*PROBLEM*
Transcribe, without any alteration, only the lines that begin at the line containing "数据更新于 2021-08-27 23:26:59" and run to the last line below.

# # # # # # #

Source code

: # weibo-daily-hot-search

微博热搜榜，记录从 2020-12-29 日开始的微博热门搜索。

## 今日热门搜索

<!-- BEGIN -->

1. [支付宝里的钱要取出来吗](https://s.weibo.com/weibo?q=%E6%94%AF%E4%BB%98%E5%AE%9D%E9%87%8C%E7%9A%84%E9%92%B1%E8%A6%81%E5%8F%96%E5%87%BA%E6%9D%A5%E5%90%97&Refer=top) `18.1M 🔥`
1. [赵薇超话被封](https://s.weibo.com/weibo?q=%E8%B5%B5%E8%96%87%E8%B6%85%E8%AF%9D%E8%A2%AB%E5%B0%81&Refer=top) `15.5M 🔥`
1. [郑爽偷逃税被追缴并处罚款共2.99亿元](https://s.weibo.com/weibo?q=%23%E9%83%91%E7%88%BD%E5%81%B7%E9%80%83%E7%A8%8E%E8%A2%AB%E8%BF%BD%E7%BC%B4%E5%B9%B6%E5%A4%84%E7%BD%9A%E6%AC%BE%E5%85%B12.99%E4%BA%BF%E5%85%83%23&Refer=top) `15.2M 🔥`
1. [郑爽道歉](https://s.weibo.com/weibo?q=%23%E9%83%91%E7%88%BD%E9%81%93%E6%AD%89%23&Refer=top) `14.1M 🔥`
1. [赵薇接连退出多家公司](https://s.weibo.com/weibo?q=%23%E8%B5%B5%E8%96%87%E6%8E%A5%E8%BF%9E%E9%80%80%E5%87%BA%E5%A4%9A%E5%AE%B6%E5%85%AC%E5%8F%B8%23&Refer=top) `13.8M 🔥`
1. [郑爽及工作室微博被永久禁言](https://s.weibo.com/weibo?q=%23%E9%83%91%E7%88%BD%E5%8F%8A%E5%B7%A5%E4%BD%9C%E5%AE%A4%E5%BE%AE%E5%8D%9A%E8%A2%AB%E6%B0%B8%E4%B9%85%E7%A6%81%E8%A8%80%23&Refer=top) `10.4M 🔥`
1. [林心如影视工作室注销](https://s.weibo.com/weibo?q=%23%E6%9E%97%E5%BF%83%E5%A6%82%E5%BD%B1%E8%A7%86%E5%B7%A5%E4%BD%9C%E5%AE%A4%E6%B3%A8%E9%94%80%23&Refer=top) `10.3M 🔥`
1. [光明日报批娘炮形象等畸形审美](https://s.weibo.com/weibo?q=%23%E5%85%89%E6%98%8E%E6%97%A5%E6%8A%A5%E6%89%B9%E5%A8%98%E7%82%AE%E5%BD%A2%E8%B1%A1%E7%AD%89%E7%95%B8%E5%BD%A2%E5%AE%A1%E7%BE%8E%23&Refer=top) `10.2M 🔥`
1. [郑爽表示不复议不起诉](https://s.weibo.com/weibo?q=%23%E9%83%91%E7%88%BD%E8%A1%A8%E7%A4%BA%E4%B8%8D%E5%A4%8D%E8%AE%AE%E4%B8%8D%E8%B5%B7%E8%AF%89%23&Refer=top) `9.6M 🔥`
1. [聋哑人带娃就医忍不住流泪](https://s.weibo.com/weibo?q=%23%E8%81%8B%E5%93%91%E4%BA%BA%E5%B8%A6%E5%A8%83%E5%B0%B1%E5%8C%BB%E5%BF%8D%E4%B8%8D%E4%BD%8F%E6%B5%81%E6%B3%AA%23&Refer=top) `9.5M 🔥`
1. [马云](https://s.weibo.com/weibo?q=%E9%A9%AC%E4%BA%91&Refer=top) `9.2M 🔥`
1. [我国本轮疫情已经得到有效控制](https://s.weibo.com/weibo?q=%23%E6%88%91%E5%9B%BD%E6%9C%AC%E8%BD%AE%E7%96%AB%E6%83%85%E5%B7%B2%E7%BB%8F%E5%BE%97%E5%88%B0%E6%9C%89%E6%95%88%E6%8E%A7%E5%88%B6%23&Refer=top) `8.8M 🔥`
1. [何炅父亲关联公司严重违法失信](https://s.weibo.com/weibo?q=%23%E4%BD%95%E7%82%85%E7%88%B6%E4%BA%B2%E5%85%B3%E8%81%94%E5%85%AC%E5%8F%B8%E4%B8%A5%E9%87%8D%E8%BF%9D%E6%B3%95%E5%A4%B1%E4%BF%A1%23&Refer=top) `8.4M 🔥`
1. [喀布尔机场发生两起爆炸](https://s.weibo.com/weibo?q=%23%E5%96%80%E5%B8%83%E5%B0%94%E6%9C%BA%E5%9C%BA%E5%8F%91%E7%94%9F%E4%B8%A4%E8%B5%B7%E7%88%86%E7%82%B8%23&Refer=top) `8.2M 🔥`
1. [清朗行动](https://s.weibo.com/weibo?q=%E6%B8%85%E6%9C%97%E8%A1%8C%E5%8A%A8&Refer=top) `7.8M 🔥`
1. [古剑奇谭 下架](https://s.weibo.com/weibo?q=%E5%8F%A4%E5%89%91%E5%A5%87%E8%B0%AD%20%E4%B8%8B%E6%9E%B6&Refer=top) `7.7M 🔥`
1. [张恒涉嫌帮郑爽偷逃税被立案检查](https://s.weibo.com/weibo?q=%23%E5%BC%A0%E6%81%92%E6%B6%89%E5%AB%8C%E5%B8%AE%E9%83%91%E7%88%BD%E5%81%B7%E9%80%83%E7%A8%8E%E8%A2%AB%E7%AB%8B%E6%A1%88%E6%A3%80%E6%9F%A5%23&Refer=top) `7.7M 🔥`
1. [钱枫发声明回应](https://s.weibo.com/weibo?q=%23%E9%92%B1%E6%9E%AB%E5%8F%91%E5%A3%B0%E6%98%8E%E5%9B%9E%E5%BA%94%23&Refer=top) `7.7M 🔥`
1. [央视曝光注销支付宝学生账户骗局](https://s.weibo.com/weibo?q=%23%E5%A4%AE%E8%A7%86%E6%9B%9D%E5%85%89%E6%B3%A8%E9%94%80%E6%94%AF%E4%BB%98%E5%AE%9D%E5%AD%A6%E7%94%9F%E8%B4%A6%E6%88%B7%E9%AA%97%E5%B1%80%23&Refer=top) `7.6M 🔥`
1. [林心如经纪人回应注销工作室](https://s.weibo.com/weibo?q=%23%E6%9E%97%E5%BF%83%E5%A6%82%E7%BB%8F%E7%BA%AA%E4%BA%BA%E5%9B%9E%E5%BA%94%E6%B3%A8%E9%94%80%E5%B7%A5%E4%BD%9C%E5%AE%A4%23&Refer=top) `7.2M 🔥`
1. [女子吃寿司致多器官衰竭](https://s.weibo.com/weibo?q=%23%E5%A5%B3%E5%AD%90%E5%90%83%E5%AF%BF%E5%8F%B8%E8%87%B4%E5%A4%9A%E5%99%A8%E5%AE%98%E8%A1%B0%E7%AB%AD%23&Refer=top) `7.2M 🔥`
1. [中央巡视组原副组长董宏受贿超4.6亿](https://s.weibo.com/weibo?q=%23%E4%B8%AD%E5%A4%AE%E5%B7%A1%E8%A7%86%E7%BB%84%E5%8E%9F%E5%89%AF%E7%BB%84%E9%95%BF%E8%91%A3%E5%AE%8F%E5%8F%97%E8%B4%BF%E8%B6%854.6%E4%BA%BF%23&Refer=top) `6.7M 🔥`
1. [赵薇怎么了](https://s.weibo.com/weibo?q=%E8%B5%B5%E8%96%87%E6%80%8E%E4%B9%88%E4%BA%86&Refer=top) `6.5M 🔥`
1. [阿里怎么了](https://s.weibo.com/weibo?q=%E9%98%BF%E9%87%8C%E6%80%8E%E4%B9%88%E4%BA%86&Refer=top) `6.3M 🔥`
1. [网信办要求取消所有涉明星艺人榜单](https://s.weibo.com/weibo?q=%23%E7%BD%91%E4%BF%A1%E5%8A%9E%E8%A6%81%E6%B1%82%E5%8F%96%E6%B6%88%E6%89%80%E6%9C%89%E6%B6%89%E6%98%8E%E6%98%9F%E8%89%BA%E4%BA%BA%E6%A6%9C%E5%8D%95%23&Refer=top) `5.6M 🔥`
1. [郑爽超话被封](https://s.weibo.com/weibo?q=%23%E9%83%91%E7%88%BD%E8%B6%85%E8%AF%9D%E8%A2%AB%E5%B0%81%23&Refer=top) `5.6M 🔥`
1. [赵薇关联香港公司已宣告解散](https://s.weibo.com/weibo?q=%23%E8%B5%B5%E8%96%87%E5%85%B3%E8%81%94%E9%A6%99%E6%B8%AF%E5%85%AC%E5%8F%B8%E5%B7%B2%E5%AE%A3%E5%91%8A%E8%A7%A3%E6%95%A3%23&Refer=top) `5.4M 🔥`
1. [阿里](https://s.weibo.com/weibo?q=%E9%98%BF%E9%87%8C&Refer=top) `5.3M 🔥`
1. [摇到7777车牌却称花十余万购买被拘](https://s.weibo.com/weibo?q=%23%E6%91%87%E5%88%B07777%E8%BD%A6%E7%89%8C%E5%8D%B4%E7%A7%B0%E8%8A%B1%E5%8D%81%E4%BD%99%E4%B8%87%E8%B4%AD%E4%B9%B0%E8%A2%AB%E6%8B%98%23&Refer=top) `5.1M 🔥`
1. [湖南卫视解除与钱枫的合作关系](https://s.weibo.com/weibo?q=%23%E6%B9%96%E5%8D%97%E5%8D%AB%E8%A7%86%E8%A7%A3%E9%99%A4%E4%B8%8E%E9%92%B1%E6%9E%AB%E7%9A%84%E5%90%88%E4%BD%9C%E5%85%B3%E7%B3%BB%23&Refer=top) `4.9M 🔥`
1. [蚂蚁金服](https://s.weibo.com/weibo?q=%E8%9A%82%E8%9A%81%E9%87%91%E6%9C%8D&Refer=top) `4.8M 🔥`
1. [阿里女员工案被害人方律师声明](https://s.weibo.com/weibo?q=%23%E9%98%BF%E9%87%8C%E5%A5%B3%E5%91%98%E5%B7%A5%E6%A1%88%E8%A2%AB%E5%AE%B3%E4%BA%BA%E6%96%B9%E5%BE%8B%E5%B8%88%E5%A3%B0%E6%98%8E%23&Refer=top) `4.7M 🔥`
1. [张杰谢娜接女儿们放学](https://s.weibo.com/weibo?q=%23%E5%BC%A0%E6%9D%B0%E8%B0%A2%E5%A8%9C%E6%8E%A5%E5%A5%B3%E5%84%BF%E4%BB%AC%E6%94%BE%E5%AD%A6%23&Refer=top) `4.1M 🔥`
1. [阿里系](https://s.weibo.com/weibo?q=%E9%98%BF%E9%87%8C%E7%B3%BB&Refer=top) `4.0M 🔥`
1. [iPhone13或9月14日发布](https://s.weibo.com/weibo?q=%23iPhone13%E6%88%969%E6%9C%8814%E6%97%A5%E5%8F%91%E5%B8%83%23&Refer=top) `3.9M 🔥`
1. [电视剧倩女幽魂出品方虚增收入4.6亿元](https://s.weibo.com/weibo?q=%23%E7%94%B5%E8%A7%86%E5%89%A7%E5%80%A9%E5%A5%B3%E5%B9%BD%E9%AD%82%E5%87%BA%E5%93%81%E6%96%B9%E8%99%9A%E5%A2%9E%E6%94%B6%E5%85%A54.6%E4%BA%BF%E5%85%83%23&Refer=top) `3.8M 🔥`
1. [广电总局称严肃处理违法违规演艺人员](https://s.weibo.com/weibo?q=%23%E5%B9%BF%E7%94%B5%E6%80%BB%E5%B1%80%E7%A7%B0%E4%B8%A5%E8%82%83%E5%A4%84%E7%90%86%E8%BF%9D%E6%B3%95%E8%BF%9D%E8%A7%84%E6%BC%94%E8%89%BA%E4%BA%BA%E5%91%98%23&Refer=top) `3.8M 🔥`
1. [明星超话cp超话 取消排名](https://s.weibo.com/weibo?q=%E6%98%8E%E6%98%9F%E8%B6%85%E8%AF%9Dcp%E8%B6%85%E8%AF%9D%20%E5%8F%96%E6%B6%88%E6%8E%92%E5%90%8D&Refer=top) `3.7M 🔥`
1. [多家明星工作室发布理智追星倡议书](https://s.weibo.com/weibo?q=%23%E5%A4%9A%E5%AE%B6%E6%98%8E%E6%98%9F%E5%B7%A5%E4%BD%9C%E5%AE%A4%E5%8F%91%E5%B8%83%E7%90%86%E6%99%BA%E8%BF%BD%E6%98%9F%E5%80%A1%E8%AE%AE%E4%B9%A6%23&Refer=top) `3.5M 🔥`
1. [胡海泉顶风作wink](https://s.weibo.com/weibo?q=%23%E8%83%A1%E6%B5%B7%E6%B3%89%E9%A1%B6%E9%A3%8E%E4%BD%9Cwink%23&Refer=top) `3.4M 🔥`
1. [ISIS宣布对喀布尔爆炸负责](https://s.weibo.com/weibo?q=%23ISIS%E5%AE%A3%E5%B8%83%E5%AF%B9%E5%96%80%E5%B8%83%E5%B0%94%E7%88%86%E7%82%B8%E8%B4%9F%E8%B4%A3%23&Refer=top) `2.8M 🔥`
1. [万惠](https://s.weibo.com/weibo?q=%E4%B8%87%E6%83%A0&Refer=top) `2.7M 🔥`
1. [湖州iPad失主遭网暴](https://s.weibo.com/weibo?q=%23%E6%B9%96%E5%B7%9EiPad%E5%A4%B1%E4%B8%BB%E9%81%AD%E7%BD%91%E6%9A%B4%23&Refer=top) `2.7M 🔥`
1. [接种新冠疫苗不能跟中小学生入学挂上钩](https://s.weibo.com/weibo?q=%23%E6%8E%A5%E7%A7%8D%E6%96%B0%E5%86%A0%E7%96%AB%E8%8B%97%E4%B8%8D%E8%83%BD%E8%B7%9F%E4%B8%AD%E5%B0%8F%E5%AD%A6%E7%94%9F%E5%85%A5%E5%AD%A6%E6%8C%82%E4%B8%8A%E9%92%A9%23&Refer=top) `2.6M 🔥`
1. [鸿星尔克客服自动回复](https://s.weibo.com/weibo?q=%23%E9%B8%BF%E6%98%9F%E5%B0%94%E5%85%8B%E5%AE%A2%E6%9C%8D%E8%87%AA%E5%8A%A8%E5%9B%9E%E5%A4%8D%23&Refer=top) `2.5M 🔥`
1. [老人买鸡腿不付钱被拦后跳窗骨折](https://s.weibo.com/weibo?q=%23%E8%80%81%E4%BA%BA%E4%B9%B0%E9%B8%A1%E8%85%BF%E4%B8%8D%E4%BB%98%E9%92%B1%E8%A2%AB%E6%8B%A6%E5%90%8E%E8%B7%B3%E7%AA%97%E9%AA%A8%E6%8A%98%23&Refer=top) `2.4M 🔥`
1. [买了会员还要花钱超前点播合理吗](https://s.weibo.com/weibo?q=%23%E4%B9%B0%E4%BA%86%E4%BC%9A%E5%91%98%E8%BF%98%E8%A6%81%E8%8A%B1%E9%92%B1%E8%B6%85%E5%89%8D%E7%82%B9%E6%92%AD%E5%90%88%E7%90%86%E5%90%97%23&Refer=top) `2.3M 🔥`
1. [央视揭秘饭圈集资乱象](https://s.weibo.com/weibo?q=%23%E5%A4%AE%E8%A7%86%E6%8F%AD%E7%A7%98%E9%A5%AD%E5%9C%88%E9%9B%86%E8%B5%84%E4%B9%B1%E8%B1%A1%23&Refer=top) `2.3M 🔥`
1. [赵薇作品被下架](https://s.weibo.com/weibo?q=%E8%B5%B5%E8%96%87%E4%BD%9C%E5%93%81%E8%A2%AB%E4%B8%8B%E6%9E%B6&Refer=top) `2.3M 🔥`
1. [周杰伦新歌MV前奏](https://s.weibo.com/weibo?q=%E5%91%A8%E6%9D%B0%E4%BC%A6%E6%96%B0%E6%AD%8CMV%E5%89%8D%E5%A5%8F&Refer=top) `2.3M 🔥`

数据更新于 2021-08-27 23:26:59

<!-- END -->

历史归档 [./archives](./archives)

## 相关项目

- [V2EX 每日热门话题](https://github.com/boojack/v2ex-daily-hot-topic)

# # # # # # #

*EXERCISE SOLUTION*
数据更新于 2021-08-27 23:26:59

<!-- END -->

历史归档 [./archives](./archives)

## 相关项目

- [V2EX 每日热门话题](https://github.com/boojack/v2ex-daily-hot-topic)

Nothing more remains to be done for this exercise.